Exercise brief ::
Make an exact copy of every entry.

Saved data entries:
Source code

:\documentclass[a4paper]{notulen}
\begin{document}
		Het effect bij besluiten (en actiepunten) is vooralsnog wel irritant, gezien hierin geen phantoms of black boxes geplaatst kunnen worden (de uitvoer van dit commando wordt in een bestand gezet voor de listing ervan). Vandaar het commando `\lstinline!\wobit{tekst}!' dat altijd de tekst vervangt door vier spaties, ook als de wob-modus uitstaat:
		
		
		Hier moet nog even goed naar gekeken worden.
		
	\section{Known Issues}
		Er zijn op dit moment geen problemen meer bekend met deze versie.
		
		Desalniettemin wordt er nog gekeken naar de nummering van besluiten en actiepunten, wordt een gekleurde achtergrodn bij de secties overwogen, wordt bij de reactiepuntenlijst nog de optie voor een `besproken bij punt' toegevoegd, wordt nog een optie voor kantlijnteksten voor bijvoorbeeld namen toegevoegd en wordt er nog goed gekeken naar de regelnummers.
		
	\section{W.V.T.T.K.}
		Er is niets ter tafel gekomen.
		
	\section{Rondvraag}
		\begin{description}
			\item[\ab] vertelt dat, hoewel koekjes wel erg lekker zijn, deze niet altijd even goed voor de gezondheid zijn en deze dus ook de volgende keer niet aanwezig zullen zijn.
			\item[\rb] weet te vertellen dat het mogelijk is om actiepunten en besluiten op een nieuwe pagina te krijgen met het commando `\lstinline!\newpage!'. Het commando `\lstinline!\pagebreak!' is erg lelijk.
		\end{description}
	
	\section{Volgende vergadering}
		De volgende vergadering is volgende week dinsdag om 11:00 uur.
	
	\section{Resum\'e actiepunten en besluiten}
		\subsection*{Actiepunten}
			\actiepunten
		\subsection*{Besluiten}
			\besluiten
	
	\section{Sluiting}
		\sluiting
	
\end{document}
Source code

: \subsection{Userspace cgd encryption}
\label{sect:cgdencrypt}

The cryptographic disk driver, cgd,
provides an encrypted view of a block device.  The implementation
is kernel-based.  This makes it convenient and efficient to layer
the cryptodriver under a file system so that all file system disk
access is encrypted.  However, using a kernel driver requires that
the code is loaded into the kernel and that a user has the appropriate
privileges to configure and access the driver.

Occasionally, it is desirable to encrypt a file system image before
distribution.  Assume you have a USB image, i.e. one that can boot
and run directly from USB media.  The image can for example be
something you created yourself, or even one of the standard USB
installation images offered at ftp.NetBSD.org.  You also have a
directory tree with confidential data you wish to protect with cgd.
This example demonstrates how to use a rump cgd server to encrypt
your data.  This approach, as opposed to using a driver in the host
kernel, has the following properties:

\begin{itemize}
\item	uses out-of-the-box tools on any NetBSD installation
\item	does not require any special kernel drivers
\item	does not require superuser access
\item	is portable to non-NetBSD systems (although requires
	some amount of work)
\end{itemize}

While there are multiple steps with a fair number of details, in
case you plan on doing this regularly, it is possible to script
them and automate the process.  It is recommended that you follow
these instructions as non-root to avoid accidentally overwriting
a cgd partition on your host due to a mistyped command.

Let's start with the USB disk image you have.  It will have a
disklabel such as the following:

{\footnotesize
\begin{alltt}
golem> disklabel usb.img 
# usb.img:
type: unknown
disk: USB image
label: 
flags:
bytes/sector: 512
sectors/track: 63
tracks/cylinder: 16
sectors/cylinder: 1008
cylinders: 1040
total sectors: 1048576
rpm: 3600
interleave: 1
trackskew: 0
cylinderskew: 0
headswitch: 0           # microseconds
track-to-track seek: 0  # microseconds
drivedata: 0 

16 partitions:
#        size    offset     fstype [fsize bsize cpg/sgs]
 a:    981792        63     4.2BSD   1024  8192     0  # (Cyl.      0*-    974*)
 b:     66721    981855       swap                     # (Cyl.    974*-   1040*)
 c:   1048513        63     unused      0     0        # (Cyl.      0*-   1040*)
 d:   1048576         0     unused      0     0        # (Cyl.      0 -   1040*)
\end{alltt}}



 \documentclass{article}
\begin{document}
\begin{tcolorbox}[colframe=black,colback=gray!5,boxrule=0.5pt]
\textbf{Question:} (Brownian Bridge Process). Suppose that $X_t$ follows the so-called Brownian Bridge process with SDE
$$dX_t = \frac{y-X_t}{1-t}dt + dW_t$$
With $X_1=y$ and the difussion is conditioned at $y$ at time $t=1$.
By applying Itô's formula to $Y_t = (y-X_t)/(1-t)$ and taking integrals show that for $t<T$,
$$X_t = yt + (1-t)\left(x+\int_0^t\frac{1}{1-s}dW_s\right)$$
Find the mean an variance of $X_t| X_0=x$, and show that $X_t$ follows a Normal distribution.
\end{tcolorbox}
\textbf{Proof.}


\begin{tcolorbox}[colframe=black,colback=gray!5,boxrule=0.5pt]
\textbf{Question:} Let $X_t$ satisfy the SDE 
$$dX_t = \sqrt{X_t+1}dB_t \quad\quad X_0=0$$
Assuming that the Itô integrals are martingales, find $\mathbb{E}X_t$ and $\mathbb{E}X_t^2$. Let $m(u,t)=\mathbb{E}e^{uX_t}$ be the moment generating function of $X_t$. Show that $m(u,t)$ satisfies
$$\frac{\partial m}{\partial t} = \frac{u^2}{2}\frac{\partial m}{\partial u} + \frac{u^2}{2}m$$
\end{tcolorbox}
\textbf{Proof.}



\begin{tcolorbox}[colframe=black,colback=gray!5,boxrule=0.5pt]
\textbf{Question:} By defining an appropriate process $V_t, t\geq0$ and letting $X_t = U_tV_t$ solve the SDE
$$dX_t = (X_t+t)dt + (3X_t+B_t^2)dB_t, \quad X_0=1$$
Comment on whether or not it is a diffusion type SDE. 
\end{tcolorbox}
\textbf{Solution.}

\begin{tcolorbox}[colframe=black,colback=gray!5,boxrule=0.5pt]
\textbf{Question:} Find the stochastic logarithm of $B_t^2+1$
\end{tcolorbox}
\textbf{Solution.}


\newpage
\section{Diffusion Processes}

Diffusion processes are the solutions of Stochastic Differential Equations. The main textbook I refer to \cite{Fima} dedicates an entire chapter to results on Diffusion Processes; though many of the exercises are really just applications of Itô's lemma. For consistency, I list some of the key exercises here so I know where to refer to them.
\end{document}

Result of the task ::
Source code

:\documentclass[a4paper]{notulen}
\begin{document}
		Het effect bij besluiten (en actiepunten) is vooralsnog wel irritant, gezien hierin geen phantoms of black boxes geplaatst kunnen worden (de uitvoer van dit commando wordt in een bestand gezet voor de listing ervan). Vandaar het commando `\lstinline!\wobit{tekst}!' dat altijd de tekst vervangt door vier spaties, ook als de wob-modus uitstaat:
		
		
		Hier moet nog even goed naar gekeken worden.
		
	\section{Known Issues}
		Er zijn op dit moment geen problemen meer bekend met deze versie.
		
		Desalniettemin wordt er nog gekeken naar de nummering van besluiten en actiepunten, wordt een gekleurde achtergrodn bij de secties overwogen, wordt bij de reactiepuntenlijst nog de optie voor een `besproken bij punt' toegevoegd, wordt nog een optie voor kantlijnteksten voor bijvoorbeeld namen toegevoegd en wordt er nog goed gekeken naar de regelnummers.
		
	\section{W.V.T.T.K.}
		Er is niets ter tafel gekomen.
		
	\section{Rondvraag}
		\begin{description}
			\item[\ab] vertelt dat, hoewel koekjes wel erg lekker zijn, deze niet altijd even goed voor de gezondheid zijn en deze dus ook de volgende keer niet aanwezig zullen zijn.
			\item[\rb] weet te vertellen dat het mogelijk is om actiepunten en besluiten op een nieuwe pagina te krijgen met het commando `\lstinline!\newpage!'. Het commando `\lstinline!\pagebreak!' is erg lelijk.
		\end{description}
	
	\section{Volgende vergadering}
		De volgende vergadering is volgende week dinsdag om 11:00 uur.
	
	\section{Resum\'e actiepunten en besluiten}
		\subsection*{Actiepunten}
			\actiepunten
		\subsection*{Besluiten}
			\besluiten
	
	\section{Sluiting}
		\sluiting
	
\end{document}
Source code

: \subsection{Userspace cgd encryption}
\label{sect:cgdencrypt}

The cryptographic disk driver, cgd,
provides an encrypted view of a block device.  The implementation
is kernel-based.  This makes it convenient and efficient to layer
the cryptodriver under a file system so that all file system disk
access is encrypted.  However, using a kernel driver requires that
the code is loaded into the kernel and that a user has the appropriate
privileges to configure and access the driver.

Occasionally, it is desirable to encrypt a file system image before
distribution.  Assume you have a USB image, i.e. one that can boot
and run directly from USB media.  The image can for example be
something you created yourself, or even one of the standard USB
installation images offered at ftp.NetBSD.org.  You also have a
directory tree with confidential data you wish to protect with cgd.
This example demonstrates how to use a rump cgd server to encrypt
your data.  This approach, as opposed to using a driver in the host
kernel, has the following properties:

\begin{itemize}
\item	uses out-of-the-box tools on any NetBSD installation
\item	does not require any special kernel drivers
\item	does not require superuser access
\item	is portable to non-NetBSD systems (although requires
	some amount of work)
\end{itemize}

While there are multiple steps with a fair number of details, in
case you plan on doing this regularly, it is possible to script
them and automate the process.  It is recommended that you follow
these instructions as non-root to avoid accidentally overwriting
a cgd partition on your host due to a mistyped command.

Let's start with the USB disk image you have.  It will have a
disklabel such as the following:

{\footnotesize
\begin{alltt}
golem> disklabel usb.img 
# usb.img:
type: unknown
disk: USB image
label: 
flags:
bytes/sector: 512
sectors/track: 63
tracks/cylinder: 16
sectors/cylinder: 1008
cylinders: 1040
total sectors: 1048576
rpm: 3600
interleave: 1
trackskew: 0
cylinderskew: 0
headswitch: 0           # microseconds
track-to-track seek: 0  # microseconds
drivedata: 0 

16 partitions:
#        size    offset     fstype [fsize bsize cpg/sgs]
 a:    981792        63     4.2BSD   1024  8192     0  # (Cyl.      0*-    974*)
 b:     66721    981855       swap                     # (Cyl.    974*-   1040*)
 c:   1048513        63     unused      0     0        # (Cyl.      0*-   1040*)
 d:   1048576         0     unused      0     0        # (Cyl.      0 -   1040*)
\end{alltt}}



 \documentclass{article}
\begin{document}
\begin{tcolorbox}[colframe=black,colback=gray!5,boxrule=0.5pt]
\textbf{Question:} (Brownian Bridge Process). Suppose that $X_t$ follows the so-called Brownian Bridge process with SDE
$$dX_t = \frac{y-X_t}{1-t}dt + dW_t$$
With $X_1=y$ and the difussion is conditioned at $y$ at time $t=1$.
By applying Itô's formula to $Y_t = (y-X_t)/(1-t)$ and taking integrals show that for $t<T$,
$$X_t = yt + (1-t)\left(x+\int_0^t\frac{1}{1-s}dW_s\right)$$
Find the mean an variance of $X_t| X_0=x$, and show that $X_t$ follows a Normal distribution.
\end{tcolorbox}
\textbf{Proof.}


\begin{tcolorbox}[colframe=black,colback=gray!5,boxrule=0.5pt]
\textbf{Question:} Let $X_t$ satisfy the SDE 
$$dX_t = \sqrt{X_t+1}dB_t \quad\quad X_0=0$$
Assuming that the Itô integrals are martingales, find $\mathbb{E}X_t$ and $\mathbb{E}X_t^2$. Let $m(u,t)=\mathbb{E}e^{uX_t}$ be the moment generating function of $X_t$. Show that $m(u,t)$ satisfies
$$\frac{\partial m}{\partial t} = \frac{u^2}{2}\frac{\partial m}{\partial u} + \frac{u^2}{2}m$$
\end{tcolorbox}
\textbf{Proof.}



\begin{tcolorbox}[colframe=black,colback=gray!5,boxrule=0.5pt]
\textbf{Question:} By defining an appropriate process $V_t, t\geq0$ and letting $X_t = U_tV_t$ solve the SDE
$$dX_t = (X_t+t)dt + (3X_t+B_t^2)dB_t, \quad X_0=1$$
Comment on whether or not it is a diffusion type SDE. 
\end{tcolorbox}
\textbf{Solution.}

\begin{tcolorbox}[colframe=black,colback=gray!5,boxrule=0.5pt]
\textbf{Question:} Find the stochastic logarithm of $B_t^2+1$
\end{tcolorbox}
\textbf{Solution.}


\newpage
\section{Diffusion Processes}

Diffusion processes are the solutions of Stochastic Differential Equations. The main textbook I refer to \cite{Fima} dedicates an entire chapter to results on Diffusion Processes; though many of the exercises are really just applications of Itô's lemma. For consistency, I list some of the key exercises here so I know where to refer to them.
\end{document}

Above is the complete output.